EXERCISE BRIEF
Reproduce the data below exactly. Skip the pictures.

DATA FOR REVIEW

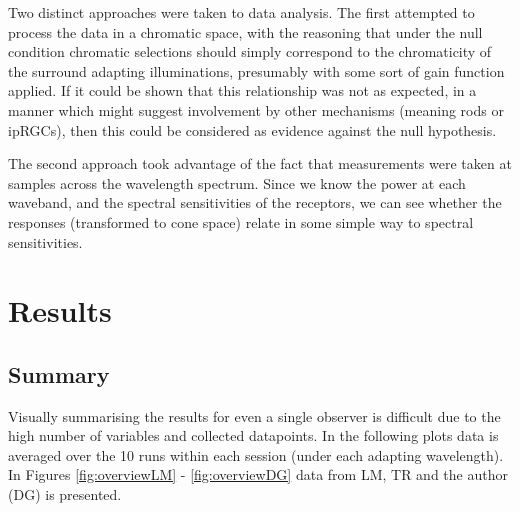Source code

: Two distinct approaches were taken to data analysis. The first attempted to process the data in a chromatic space, with the reasoning that under the null condition chromatic selections should simply correspond to the chromaticity of the surround adapting illuminations, presumably with some sort of gain function applied. If it could be shown that this relationship was not as expected, in a manner which might suggest involvement by other mechanisms (meaning rods or \glspl{ipRGC}), then this could be considered as evidence against the null hypothesis.

The second approach took advantage of the fact that measurements were taken at samples across the wavelength spectrum. Since we know the power at each waveband, and the spectral sensitivities of the receptors, we can see whether the responses (transformed to cone space) relate in some simple way to spectral sensitivities.


\section{Results}

\subsection{Summary}

Visually summarising the results for even a single observer is difficult due to the high number of variables and collected datapoints. In the following plots data is averaged over the 10 runs within each session (under each adapting wavelength). In Figures \ref{fig:overviewLM} - \ref{fig:overviewDG} data from LM, TR and the author (DG) is presented.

ANSWER BOX
Source code

: Two distinct approaches were taken to data analysis. The first attempted to process the data in a chromatic space, with the reasoning that under the null condition chromatic selections should simply correspond to the chromaticity of the surround adapting illuminations, presumably with some sort of gain function applied. If it could be shown that this relationship was not as expected, in a manner which might suggest involvement by other mechanisms (meaning rods or \glspl{ipRGC}), then this could be considered as evidence against the null hypothesis.

The second approach took advantage of the fact that measurements were taken at samples across the wavelength spectrum. Since we know the power at each waveband, and the spectral sensitivities of the receptors, we can see whether the responses (transformed to cone space) relate in some simple way to spectral sensitivities.


\section{Results}

\subsection{Summary}

Visually summarising the results for even a single observer is difficult due to the high number of variables and collected datapoints. In the following plots data is averaged over the 10 runs within each session (under each adapting wavelength). In Figures \ref{fig:overviewLM} - \ref{fig:overviewDG} data from LM, TR and the author (DG) is presented.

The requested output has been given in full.